Porque no es lo mismo que un equipo, en la última fecha de la liga de clubes más prestigiosa del mundo, siga apuntando a la clasificación europea a que el objetivo quede deshecho meses antes. Por eso el hincha del Everton podrá estar disgustado por la baja frecuencia de minutos de James Rodríguez en cancha, pero debería tomarse con soda que el Leeds de Bielsa o el Arsenal hayan quedado por encima en la tabla de posiciones final. A diferencia de ellos, el Everton estuvo a tiro de los  puestos europeos durante diez meses seguidos, una temporada entera, nivel de emociones que el club de Merseyside no vivía hacía una década casi. Desde el punto de vista del prototípico hincha moderno del fútbol, exitista ante todo, esas cuestiones nunca pesan en el análisis y Ancelotti irrefutablemente haya quedado en deuda con la décima ubicación obtenida. Pero ante el ojo crítico de quienes desmenuzan esa misma realidad con menos crueldad, el italiano ha hecho avanzar bastante a su nueva tropa. Y más allá de la tabla de posiciones, por si hace falta aclarar.  

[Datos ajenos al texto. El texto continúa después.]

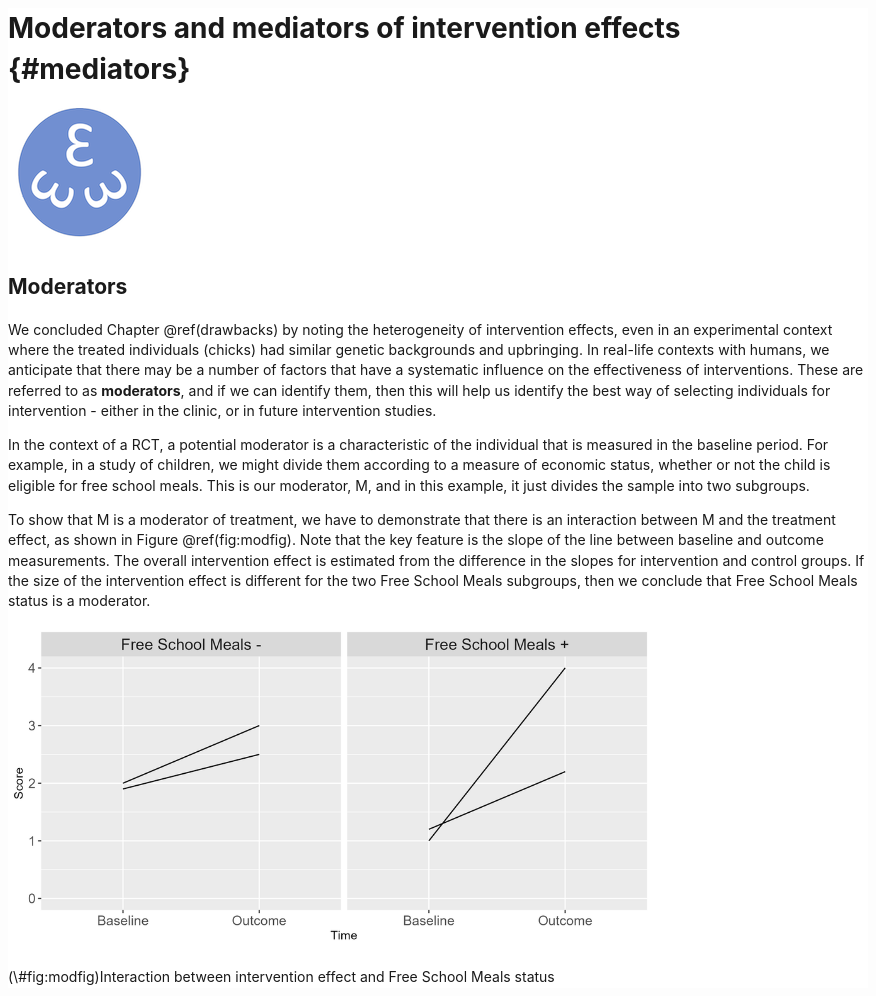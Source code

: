 # Moderators and mediators of intervention effects {#mediators}


<img src="images/logo_alone_new.png" width="143" />


## Moderators  
We concluded Chapter \@ref(drawbacks) by noting the heterogeneity of intervention effects, even in an experimental context where the treated individuals (chicks) had similar genetic backgrounds and upbringing. In real-life contexts with humans, we anticipate that there may be a number of factors that have a systematic influence on the effectiveness of interventions.  These are referred to as **moderators**, and if we can identify them, then this will help us identify the best way of selecting individuals for intervention - either in the clinic, or in future intervention studies. 

In the context of a RCT, a potential moderator is a characteristic of the individual that is measured in the baseline period. For example, in a study of children, we might divide them according to a measure of economic status, whether or not the child is eligible for free school meals. This is our moderator, M, and in this example, it just divides the sample into two subgroups. 

To show that M is a moderator of treatment, we have to demonstrate that there is an interaction between M and the treatment effect, as shown in Figure \@ref(fig:modfig).  Note that the key feature is the slope of the line between baseline and outcome measurements. The overall intervention effect is estimated from the difference in the slopes for intervention and control groups. If the size of the intervention effect is different for the two Free School Meals subgroups, then we conclude that Free School Meals status is a moderator. 




<div class="figure">
<img src="Images/Moderator.png" alt="Interaction between intervention effect and Free School Meals status" width="75%" />
<p class="caption">(\#fig:modfig)Interaction between intervention effect and Free School Meals status</p>
</div>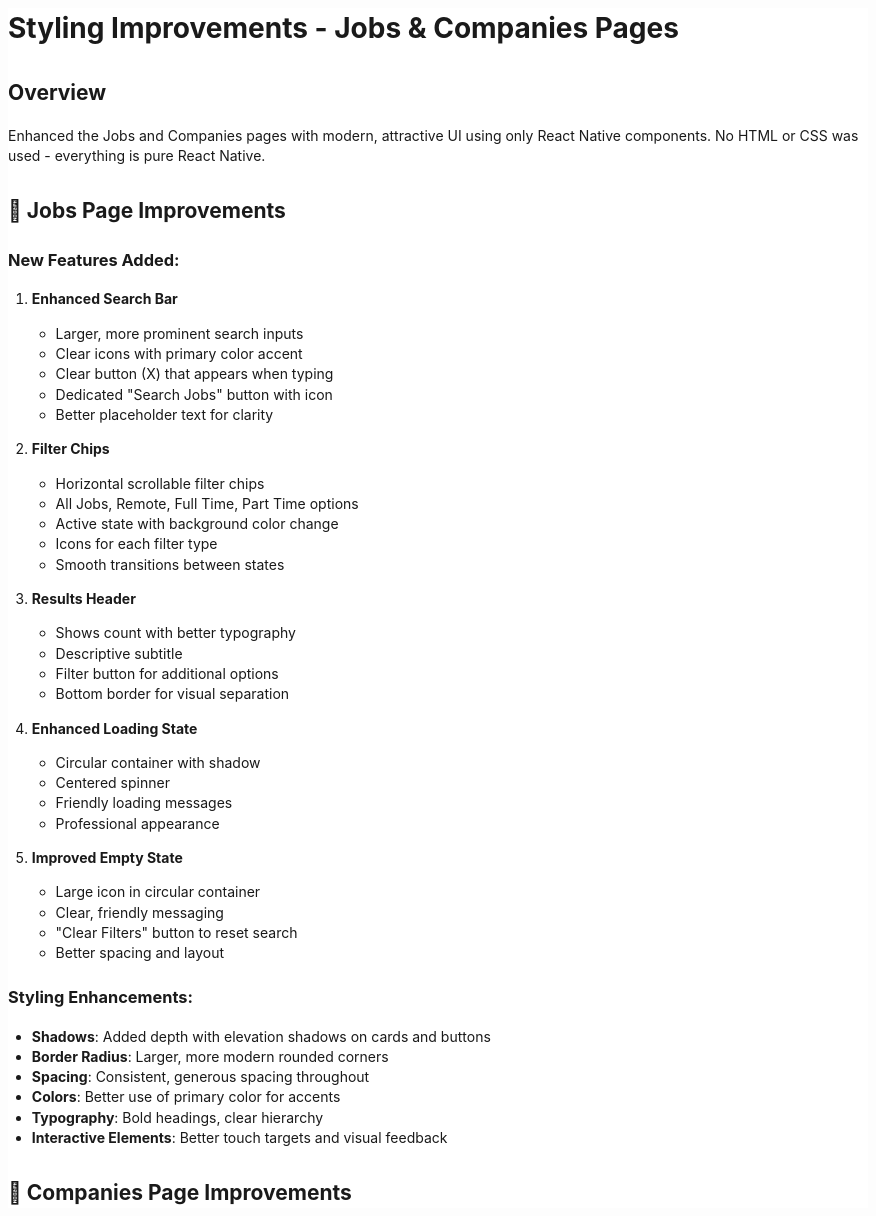 # Styling Improvements - Jobs & Companies Pages

## Overview
Enhanced the Jobs and Companies pages with modern, attractive UI using only React Native components. No HTML or CSS was used - everything is pure React Native.

## 🎨 Jobs Page Improvements

### New Features Added:
1. **Enhanced Search Bar**
   - Larger, more prominent search inputs
   - Clear icons with primary color accent
   - Clear button (X) that appears when typing
   - Dedicated "Search Jobs" button with icon
   - Better placeholder text for clarity

2. **Filter Chips**
   - Horizontal scrollable filter chips
   - All Jobs, Remote, Full Time, Part Time options
   - Active state with background color change
   - Icons for each filter type
   - Smooth transitions between states

3. **Results Header**
   - Shows count with better typography
   - Descriptive subtitle
   - Filter button for additional options
   - Bottom border for visual separation

4. **Enhanced Loading State**
   - Circular container with shadow
   - Centered spinner
   - Friendly loading messages
   - Professional appearance

5. **Improved Empty State**
   - Large icon in circular container
   - Clear, friendly messaging
   - "Clear Filters" button to reset search
   - Better spacing and layout

### Styling Enhancements:
- **Shadows**: Added depth with elevation shadows on cards and buttons
- **Border Radius**: Larger, more modern rounded corners
- **Spacing**: Consistent, generous spacing throughout
- **Colors**: Better use of primary color for accents
- **Typography**: Bold headings, clear hierarchy
- **Interactive Elements**: Better touch targets and visual feedback

## 🏢 Companies Page Improvements
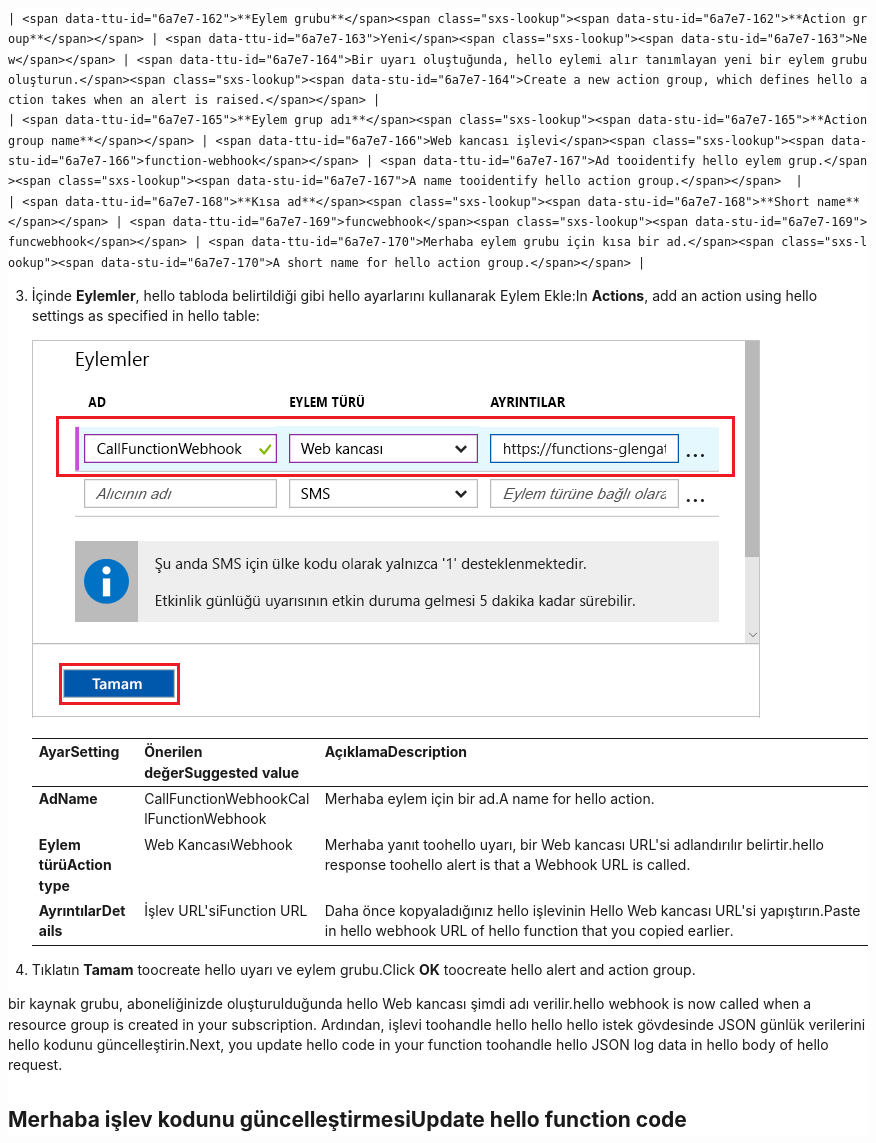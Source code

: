     | <span data-ttu-id="6a7e7-162">**Eylem grubu**</span><span class="sxs-lookup"><span data-stu-id="6a7e7-162">**Action group**</span></span> | <span data-ttu-id="6a7e7-163">Yeni</span><span class="sxs-lookup"><span data-stu-id="6a7e7-163">New</span></span> | <span data-ttu-id="6a7e7-164">Bir uyarı oluştuğunda, hello eylemi alır tanımlayan yeni bir eylem grubu oluşturun.</span><span class="sxs-lookup"><span data-stu-id="6a7e7-164">Create a new action group, which defines hello action takes when an alert is raised.</span></span> |
    | <span data-ttu-id="6a7e7-165">**Eylem grup adı**</span><span class="sxs-lookup"><span data-stu-id="6a7e7-165">**Action group name**</span></span> | <span data-ttu-id="6a7e7-166">Web kancası işlevi</span><span class="sxs-lookup"><span data-stu-id="6a7e7-166">function-webhook</span></span> | <span data-ttu-id="6a7e7-167">Ad tooidentify hello eylem grup.</span><span class="sxs-lookup"><span data-stu-id="6a7e7-167">A name tooidentify hello action group.</span></span>  | 
    | <span data-ttu-id="6a7e7-168">**Kısa ad**</span><span class="sxs-lookup"><span data-stu-id="6a7e7-168">**Short name**</span></span> | <span data-ttu-id="6a7e7-169">funcwebhook</span><span class="sxs-lookup"><span data-stu-id="6a7e7-169">funcwebhook</span></span> | <span data-ttu-id="6a7e7-170">Merhaba eylem grubu için kısa bir ad.</span><span class="sxs-lookup"><span data-stu-id="6a7e7-170">A short name for hello action group.</span></span> |  

3. <span data-ttu-id="6a7e7-171">İçinde **Eylemler**, hello tabloda belirtildiği gibi hello ayarlarını kullanarak Eylem Ekle:</span><span class="sxs-lookup"><span data-stu-id="6a7e7-171">In **Actions**, add an action using hello settings as specified in hello table:</span></span> 

    ![Bir eylem grubu Ekle](./media/functions-create-generic-webhook-triggered-function/functions-monitor-add-alert-settings-2.png)

    | <span data-ttu-id="6a7e7-173">Ayar</span><span class="sxs-lookup"><span data-stu-id="6a7e7-173">Setting</span></span>      |  <span data-ttu-id="6a7e7-174">Önerilen değer</span><span class="sxs-lookup"><span data-stu-id="6a7e7-174">Suggested value</span></span>   | <span data-ttu-id="6a7e7-175">Açıklama</span><span class="sxs-lookup"><span data-stu-id="6a7e7-175">Description</span></span>                              |
    | ------------ |  ------- | -------------------------------------------------- |
    | <span data-ttu-id="6a7e7-176">**Ad**</span><span class="sxs-lookup"><span data-stu-id="6a7e7-176">**Name**</span></span> | <span data-ttu-id="6a7e7-177">CallFunctionWebhook</span><span class="sxs-lookup"><span data-stu-id="6a7e7-177">CallFunctionWebhook</span></span> | <span data-ttu-id="6a7e7-178">Merhaba eylem için bir ad.</span><span class="sxs-lookup"><span data-stu-id="6a7e7-178">A name for hello action.</span></span> |
    | <span data-ttu-id="6a7e7-179">**Eylem türü**</span><span class="sxs-lookup"><span data-stu-id="6a7e7-179">**Action type**</span></span> | <span data-ttu-id="6a7e7-180">Web Kancası</span><span class="sxs-lookup"><span data-stu-id="6a7e7-180">Webhook</span></span> | <span data-ttu-id="6a7e7-181">Merhaba yanıt toohello uyarı, bir Web kancası URL'si adlandırılır belirtir.</span><span class="sxs-lookup"><span data-stu-id="6a7e7-181">hello response toohello alert is that a Webhook URL is called.</span></span> |
    | <span data-ttu-id="6a7e7-182">**Ayrıntılar**</span><span class="sxs-lookup"><span data-stu-id="6a7e7-182">**Details**</span></span> | <span data-ttu-id="6a7e7-183">İşlev URL'si</span><span class="sxs-lookup"><span data-stu-id="6a7e7-183">Function URL</span></span> | <span data-ttu-id="6a7e7-184">Daha önce kopyaladığınız hello işlevinin Hello Web kancası URL'si yapıştırın.</span><span class="sxs-lookup"><span data-stu-id="6a7e7-184">Paste in hello webhook URL of hello function that you copied earlier.</span></span> |<span data-ttu-id="6a7e7-185">v</span><span class="sxs-lookup"><span data-stu-id="6a7e7-185">v</span></span>

4. <span data-ttu-id="6a7e7-186">Tıklatın **Tamam** toocreate hello uyarı ve eylem grubu.</span><span class="sxs-lookup"><span data-stu-id="6a7e7-186">Click **OK** toocreate hello alert and action group.</span></span>  

<span data-ttu-id="6a7e7-187">bir kaynak grubu, aboneliğinizde oluşturulduğunda hello Web kancası şimdi adı verilir.</span><span class="sxs-lookup"><span data-stu-id="6a7e7-187">hello webhook is now called when a resource group is created in your subscription.</span></span> <span data-ttu-id="6a7e7-188">Ardından, işlevi toohandle hello hello hello istek gövdesinde JSON günlük verilerini hello kodunu güncelleştirin.</span><span class="sxs-lookup"><span data-stu-id="6a7e7-188">Next, you update hello code in your function toohandle hello JSON log data in hello body of hello request.</span></span>   

## <a name="update-hello-function-code"></a><span data-ttu-id="6a7e7-189">Merhaba işlev kodunu güncelleştirmesi</span><span class="sxs-lookup"><span data-stu-id="6a7e7-189">Update hello function code</span></span>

¿Cómo explicar el cómo sin entender los porqués del detrás de escena? Es que Carlo Ancelotti se asemeja, en algún sentido, a aquellos presos que cumplen sus condenas siendo inocentes. Sólo que, a diferencia de ellos, el italiano ha tomado gustoso el papel de culpable. ¿Su trayectoria, su aplomo, su palmarés, su espalda, su confianza ciega? Varias pueden ser las razones, lo cierto es que Carletto, como el preso en su celda, todavía cuenta los días. Cuenta los días para que la dirigencia toffee termine de acomodar la estantería. Valga la aclaración: el plantel que Ancelotti dirigió la reciente Premier cuenta aún con demasiados errores del pasado, demasiado lastre. Ergo: muchos jugadores que no dan la talla que las ambiciones de Carletto exigen. Difícil, así, llevar al Everton a revivir sus épocas doradas, anhelo del tano. Muchos son los jugadores irregulares, inconsistentes, poco profesionales dentro y fuera de la cancha que Carlo tiene desde diciembre 2019 (cuando asumió) y que aún tienen contrato con el club. Pese a ello, bastante pudo enderezar el barco, pero para colarse en el Big Six precisa más. Por eso, encontrar refuerzos en el mercado veraniego venidero será algo así como la llave a la libertad. Porque con las altas probabilidades de que a partir de agosto Goodison Park estará colmado de hinchas nuevamente, el ojo crítico y el exitista se repartirán en las gradas azules por igual a ver qué tan vigente estáel hombre que ganó cuanta Champions jugó. Para ello, la dirigencia Toffee deberá tirarle un centro a Carletto deshaciéndose de la parte magra del plantel. Los resultados de un equipo empiezan de la línea de cal para afuera, señor Marcel Brands.

Por ello, antes de que la pretemporada comience en julio y con el nuevo estadio a la vista (se estrenará en 2023), el Everton ya está jugando su partido, ningún partidito, si se me permite.